Neither of these tasks are monumentally easier than her physical labors. Both men are alcoholics, rabidly so. The preacher insists that he is a better driver when he’s drunk, even after Helen is called at home to drive him to his house after a bender. Her son, whose marriage is faltering and whose career is nonexistent, has taken to sharing the booze with his son, who, still young enough to idolize his father, takes to it gladly.
The audience learns all of this at roughly the same time that Helen does; she’s either part of the scenes which reveal the information to us, or learns of them soon after they occur. The film’s pace is slow and methodical—another surprise from such a young director—and gives us time to observe each character’s arc build to completion. As a rule, we have two to three scenes, followed by narration from Helen, and this pattern carries us through the film, to its last scene (here there be spoilers):
Helen, viewed in silhouette through a windowshade, cocks a shotgun… And what? Well, Youmans does not make this clear, and it’s jarring. Has she decided to shoot her pastor, or her son, having concluded that neither man is likely to improve? Is she merely putting the dog out of its misery? Will her next step be a combination of some of those possibilities, or possibly all of them? We never know. All we can conclude is that this woman, a resident of a world where cane has to be burnt to yield sweetness, has decided to burn off some of the cane of her life, that there is no other way.
It’s an engaging film, to say the least, a piece of slow, languid, Southern Gothic worthy of Flannery O’Connor, and it’s a vehicle of which young master Youmans is in complete control. It feels incredibly slow, until its abrupt ending, at which point we realize that we’ve been told a dense, complex story in only 78 minutes. Karen Livers is incredible as Helen, and hers is not a performance full of business and noise; Helen is quiet, slow, and deliberate, a stark contrast to the bluster and disruption caused by the two male leads. I’m reminded, as different a text as this may be, of Audrey Meadows on The Honeymooners—she once said in an interview that she made Alice a very still, quiet character, in sharp contrast to Ralph, from whom noise and motion were nearly constant.

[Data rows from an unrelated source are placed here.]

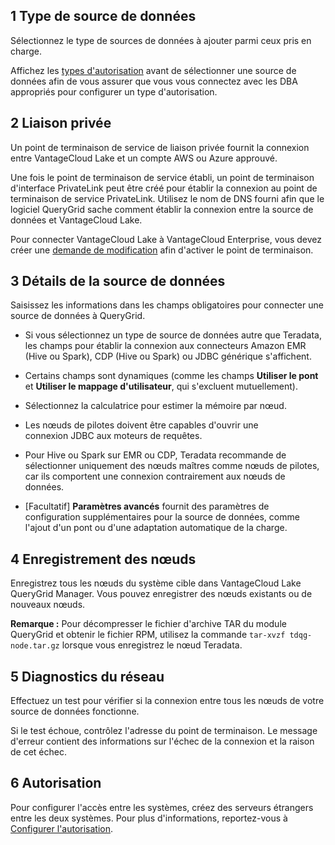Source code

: 1 Type de source de données
---------------------------

Sélectionnez le type de sources de données à ajouter parmi ceux pris en charge.

Affichez les [types d'autorisation](bbw1687364943833.md) avant de sélectionner une source de données afin de vous assurer que vous vous connectez avec les DBA appropriés pour configurer un type d'autorisation.

2 Liaison privée
----------------

Un point de terminaison de service de liaison privée fournit la connexion entre VantageCloud Lake et un compte AWS ou Azure approuvé.

Une fois le point de terminaison de service établi, un point de terminaison d'interface PrivateLink peut être créé pour établir la connexion au point de terminaison de service PrivateLink. Utilisez le nom de DNS fourni afin que le logiciel QueryGrid sache comment établir la connexion entre la source de données et VantageCloud Lake.

Pour connecter VantageCloud Lake à VantageCloud Enterprise, vous devez créer une [demande de modification](yml1671157089031.md) afin d'activer le point de terminaison.

3 Détails de la source de données
---------------------------------

Saisissez les informations dans les champs obligatoires pour connecter une source de données à QueryGrid.

-   Si vous sélectionnez un type de source de données autre que Teradata, les champs pour établir la connexion aux connecteurs Amazon EMR (Hive ou Spark), CDP (Hive ou Spark) ou JDBC générique s'affichent.

-   Certains champs sont dynamiques (comme les champs **Utiliser le pont** et **Utiliser le mappage d'utilisateur**, qui s'excluent mutuellement).

-   Sélectionnez la calculatrice pour estimer la mémoire par nœud.

-   Les nœuds de pilotes doivent être capables d'ouvrir une connexion JDBC aux moteurs de requêtes.

-   Pour Hive ou Spark sur EMR ou CDP, Teradata recommande de sélectionner uniquement des nœuds maîtres comme nœuds de pilotes, car ils comportent une connexion contrairement aux nœuds de données.

-   \[Facultatif\] **Paramètres avancés** fournit des paramètres de configuration supplémentaires pour la source de données, comme l'ajout d'un pont ou d'une adaptation automatique de la charge.

4 Enregistrement des nœuds
--------------------------

Enregistrez tous les nœuds du système cible dans VantageCloud Lake QueryGrid Manager. Vous pouvez enregistrer des nœuds existants ou de nouveaux nœuds.

**Remarque :** Pour décompresser le fichier d'archive TAR du module QueryGrid et obtenir le fichier RPM, utilisez la commande `tar-xvzf tdqg-node.tar.gz` lorsque vous enregistrez le nœud Teradata.

5 Diagnostics du réseau
-----------------------

Effectuez un test pour vérifier si la connexion entre tous les nœuds de votre source de données fonctionne.

Si le test échoue, contrôlez l'adresse du point de terminaison. Le message d'erreur contient des informations sur l'échec de la connexion et la raison de cet échec.

6 Autorisation
--------------

Pour configurer l'accès entre les systèmes, créez des serveurs étrangers entre les deux systèmes. Pour plus d'informations, reportez-vous à [Configurer l'autorisation](bbw1687364943833.md).

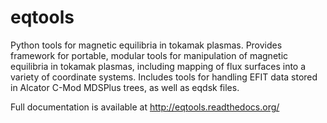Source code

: eqtools
=======

Python tools for magnetic equilibria in tokamak plasmas.  Provides framework for portable, modular tools for manipulation of magnetic equilibria in tokamak plasmas, including mapping of flux surfaces into a variety of coordinate systems.  Includes tools for handling EFIT data stored in Alcator C-Mod MDSPlus trees, as well as eqdsk files.

Full documentation is available at http://eqtools.readthedocs.org/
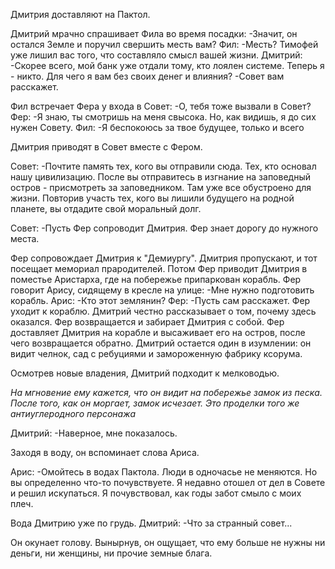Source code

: Дмитрия доставляют на Пактол.

Дмитрий мрачно спрашивает Фила во время посадки: 
-Значит, он остался Земле и поручил свершить месть вам?
Фил:
-Месть? Тимофей уже лишил вас того, что составляло смысл вашей жизни.
Дмитрий:
-Скорее всего, мой банк уже отдали тому, кто лоялен системе. Теперь я - никто. Для чего я вам без своих денег и влияния?
-Совет вам расскажет.

Фил встречает Фера у входа в Совет:
-О, тебя тоже вызвали в Совет?
Фер:
-Я знаю, ты смотришь на меня свысока. Но, как видишь, я до сих нужен Совету.
Фил:
-Я беспокоюсь за твое будущее, только и всего

Дмитрия приводят в Совет вместе с Фером.

Совет:
-Почтите память тех, кого вы отправили сюда. Тех, кто основал нашу цивилизацию. После вы отправитесь в изгнание на заповедный остров - присмотреть за заповедником. Там уже все обустроено для жизни. Повторив участь тех, кого вы лишили будущего на родной планете, вы отдадите свой моральный долг.

Совет:
-Пусть Фер сопроводит Дмитрия. Фер знает дорогу до нужного места.

Фер сопровождает Дмитрия к "Демиургу". Дмитрия пропускают, и тот посещает мемориал прародителей.
Потом Фер приводит Дмитрия в поместье Аристарха, где на побережье припаркован корабль.
Фер говорит Арису, сидящему в кресле на улице:
-Мне нужно подготовить корабль.
Арис:
-Кто этот землянин?
Фер:
-Пусть сам расскажет.
Фер уходит к кораблю.
Дмитрий честно рассказывает о том, почему здесь оказался.
Фер возвращается и забирает Дмитрия с собой.
Фер доставляет Дмитрия на корабле и высаживает его на остров, после чего возвращается обратно. Дмитрий остается один в изумлении: он видит челнок, сад с ребуциями и замороженную фабрику ксорума.

Осмотрев новые владения, Дмитрий подходит к мелководью. 

*На мгновение ему кажется, что он видит на побережье замок из песка. После того, как он моргает, замок исчезает. Это проделки того же антиуглеродного персонажа*

Дмитрий:
-Наверное, мне показалось.

Заходя в воду, он вспоминает слова Ариса.

Арис:
-Омойтесь в водах Пактола. Люди в одночасье не меняются. Но вы определенно что-то почувствуете. Я недавно отошел от дел в Совете и решил искупаться. Я почувствовал, как годы забот смыло с моих плеч.

Вода Дмитрию уже по грудь.
Дмитрий:
-Что за странный совет...

Он окунает голову. Вынырнув, он ощущает, что ему больше не нужны ни деньги, ни женщины, ни прочие земные блага.


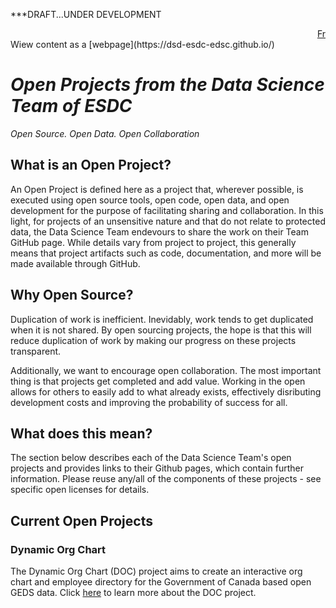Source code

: 
***DRAFT...UNDER DEVELOPMENT

<div style="text-align: right;">
    <a href="https://dsd-esdc-edsc.github.io/README.fr.html">Fr</a>
</div>
Wiew content as a [webpage](https://dsd-esdc-edsc.github.io/)

# _Open Projects from the Data Science Team of ESDC_
_Open Source. Open Data. Open Collaboration_

## What is an Open Project?
An Open Project is defined here as a project that, wherever possible, is executed using open source tools, open code, open data, and open development for the purpose of facilitating sharing and collaboration. In this light, for projects of an unsensitive nature and that do not relate to protected data, the Data Science Team endevours to share the work on their Team GitHub page. While details vary from project to project, this generally means that project artifacts such as code, documentation, and more will be made available through GitHub.

## Why Open Source?
Duplication of work is inefficient. Inevidably, work tends to get duplicated when it is not shared. By open sourcing projects, the hope is that this will reduce duplication of work by making our progress on these projects transparent.

Additionally, we want to encourage open collaboration. The most important thing is that projects get completed and add value. Working in the open allows for others to easily add to what already exists, effectively disributing development costs and improving the probability of success for all.

## What does this mean?
The section below describes each of the Data Science Team's open projects and provides links to their Github pages, which contain further information. Please reuse any/all of the components of these projects - see specific open licenses for details.

## Current Open Projects

### Dynamic Org Chart
The Dynamic Org Chart (DOC) project aims to create an interactive org chart and employee directory for the Government of Canada based open GEDS data. Click [here](https://dsd-esdc-edsc.github.io/dynamic-org-chart/) to learn more about the DOC project.
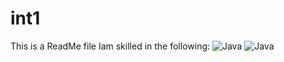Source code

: # int1
This is a ReadMe file
Iam skilled in the following:
![Java](https://img.shields.io/badge/Java-007396?logo=java&logoColor=white)
![Java](https://img.shields.io/badge/Java-007396?logo=java&logoColor=white&style=for-the-badge)

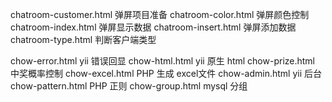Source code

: chatroom-customer.html 弹屏项目准备
chatroom-color.html    弹屏颜色控制
chatroom-index.html    弹屏显示数据
chatroom-insert.html   弹屏添加数据
chatroom-type.html     判断客户端类型

chow-error.html        yii 错误回显
chow-html.html         yii 原生 html
chow-prize.html        中奖概率控制
chow-excel.html        PHP 生成 excel文件
chow-admin.html        yii 后台
chow-pattern.html      PHP 正则
chow-group.html        mysql 分组
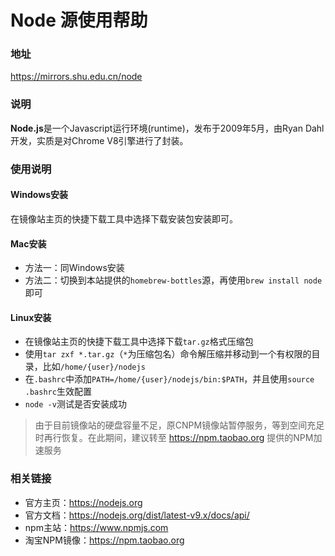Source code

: # Node 源使用帮助

### 地址

https://mirrors.shu.edu.cn/node

### 说明

**Node.js**是一个Javascript运行环境(runtime)，发布于2009年5月，由Ryan Dahl开发，实质是对Chrome V8引擎进行了封装。

### 使用说明

#### Windows安装

在镜像站主页的快捷下载工具中选择下载安装包安装即可。

#### Mac安装

- 方法一：同Windows安装
- 方法二：切换到本站提供的`homebrew-bottles`源，再使用`brew install node`即可

#### Linux安装

- 在镜像站主页的快捷下载工具中选择下载`tar.gz`格式压缩包
- 使用`tar zxf *.tar.gz`（`*`为压缩包名）命令解压缩并移动到一个有权限的目录，比如`/home/{user}/nodejs`
- 在`.bashrc`中添加`PATH=/home/{user}/nodejs/bin:$PATH`，并且使用`source .bashrc`生效配置
- `node -v`测试是否安装成功

> 由于目前镜像站的硬盘容量不足，原CNPM镜像站暂停服务，等到空间充足时再行恢复。在此期间，建议转至 https://npm.taobao.org 提供的NPM加速服务


### 相关链接

- 官方主页：https://nodejs.org
- 官方文档：https://nodejs.org/dist/latest-v9.x/docs/api/
- npm主站：https://www.npmjs.com
- 淘宝NPM镜像：https://npm.taobao.org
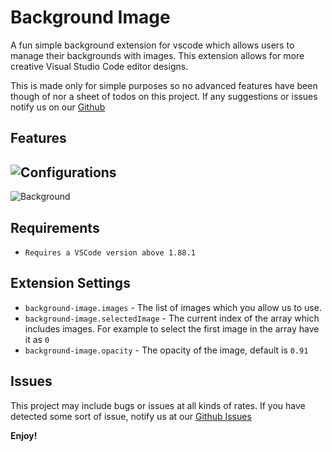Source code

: # Background Image

A fun simple background extension for vscode which allows users to manage their backgrounds with images. This extension allows for more creative Visual Studio Code editor designs.

This is made only for simple purposes so no advanced features have been though of nor a sheet of todos on this project. If any suggestions or issues notify us on our [Github](https://github.com/lukasolsen/background-image)

## Features

## ![Configurations](https://cdn.discordapp.com/attachments/1233909344932987033/1242790444421611612/image.png?ex=664f1e4b&is=664dcccb&hm=a28acf6bad2cd02ce8e13f320492bf41738fd354c67651100160867d8a321ae6&)

![Background](https://cdn.discordapp.com/attachments/1233909344932987033/1242790459156332544/image-1.png?ex=664f1e4f&is=664dcccf&hm=df9cb5272f9a6235fd4f6e7ec58bc1211f4de4a815473d6a0dde372f3083ef74&)

## Requirements

- `Requires a VSCode version above 1.88.1`

## Extension Settings

- `background-image.images` - The list of images which you allow us to use.
- `background-image.selectedImage` - The current index of the array which includes images. For example to select the first image in the array have it as `0`
- `background-image.opacity` - The opacity of the image, default is `0.91`

## Issues

This project may include bugs or issues at all kinds of rates. If you have detected some sort of issue, notify us at our [Github Issues](https://github.com/lukasolsen/background-image/issues)

**Enjoy!**
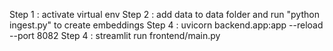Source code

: Step 1 : activate virtual env
Step 2 : add data to data folder and run "python ingest.py" to create embeddings
Step 4 : uvicorn backend.app:app --reload --port 8082
Step 4 : streamlit run frontend/main.py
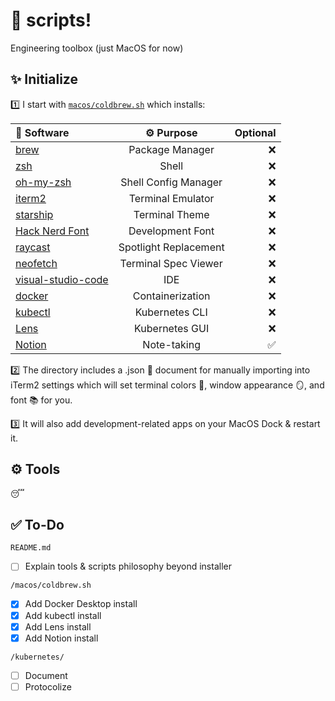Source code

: # 📄 scripts!
Engineering toolbox (just MacOS for now)

## ✨ Initialize

1️⃣ I start with 
[`macos/coldbrew.sh`](https://github.com/DylanAlloy/scripts/blob/main/macos/coldbrew.sh) which installs:

| 📁 Software | ⚙ Purpose | Optional |
| :-- | :-: | --: |
| [brew](https://brew.sh) | Package Manager | ❌ |
| [zsh](https://zsh.org) | Shell | ❌ |
| [oh-my-zsh](https://ohmyz.sh) | Shell Config Manager | ❌ |
| [iterm2](https://iterm2.com) | Terminal Emulator | ❌ |
| [starship](https://starship.rs/guide/) | Terminal Theme | ❌ |
| [Hack Nerd Font](https://github.com/ryanoasis/nerd-fonts/tree/master/patched-fonts/Hack) | Development Font | ❌ |
| [raycast](https://www.raycast.com) | Spotlight Replacement | ❌ |
| [neofetch](https://github.com/dylanaraps/neofetch) | Terminal Spec Viewer | ❌ |
| [visual-studio-code](https://code.visualstudio.com) | IDE | ❌ |
| [docker](https://www.docker.com) | Containerization | ❌ |
| [kubectl](https://kubernetes.io/docs/tasks/tools/) | Kubernetes CLI | ❌ |
| [Lens](https://k8slens.dev) | Kubernetes GUI | ❌ |
| [Notion](https://www.notion.so) | Note-taking | ✅ |

2️⃣ The directory includes a .json 📝 document for manually importing into iTerm2 settings which will set terminal colors 🎨, window appearance 🪞, and font 📚 for you.

3️⃣ It will also add development-related apps on your MacOS Dock & restart it.

## ⚙️ Tools

😴

## ✅ To-Do

`README.md`
- [ ] Explain tools & scripts philosophy beyond installer

`/macos/coldbrew.sh`
- [x] Add Docker Desktop install
- [x] Add kubectl install
- [x] Add Lens install
- [x] Add Notion install

`/kubernetes/`
- [ ] Document
- [ ] Protocolize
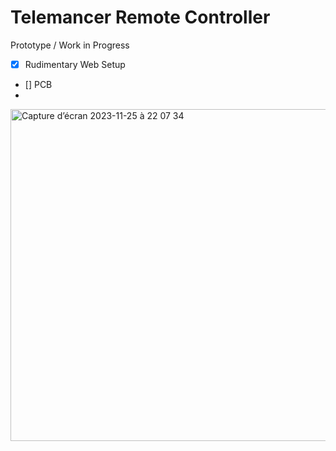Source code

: # Telemancer Remote Controller

Prototype / Work in Progress

* [x] Rudimentary Web Setup
* [] PCB
* 
<img width="531" alt="Capture d’écran 2023-11-25 à 22 07 34" src="https://github.com/Morveus/Telemancer/assets/2972468/38e09fc1-5158-4d2b-9d2f-24f44c769d44">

Helen is not only the main character, she’s the only truly stable one, which makes it all the harder to argue against her shotgun-related decision, whatever that decision may be. It can be a grim film—as cinematographer, Youmans elects to make his film dark and murky, with the sole exception of the chicken-butchering scene, shot in bright, sickening, saturated color. That grim palette, however, serves this story, by suggesting a kind of fatality—these may be unpleasant moments, but they all have to happen. Cane has to be burnt, someone has to die; the person responsible for either must have a resolve of steel.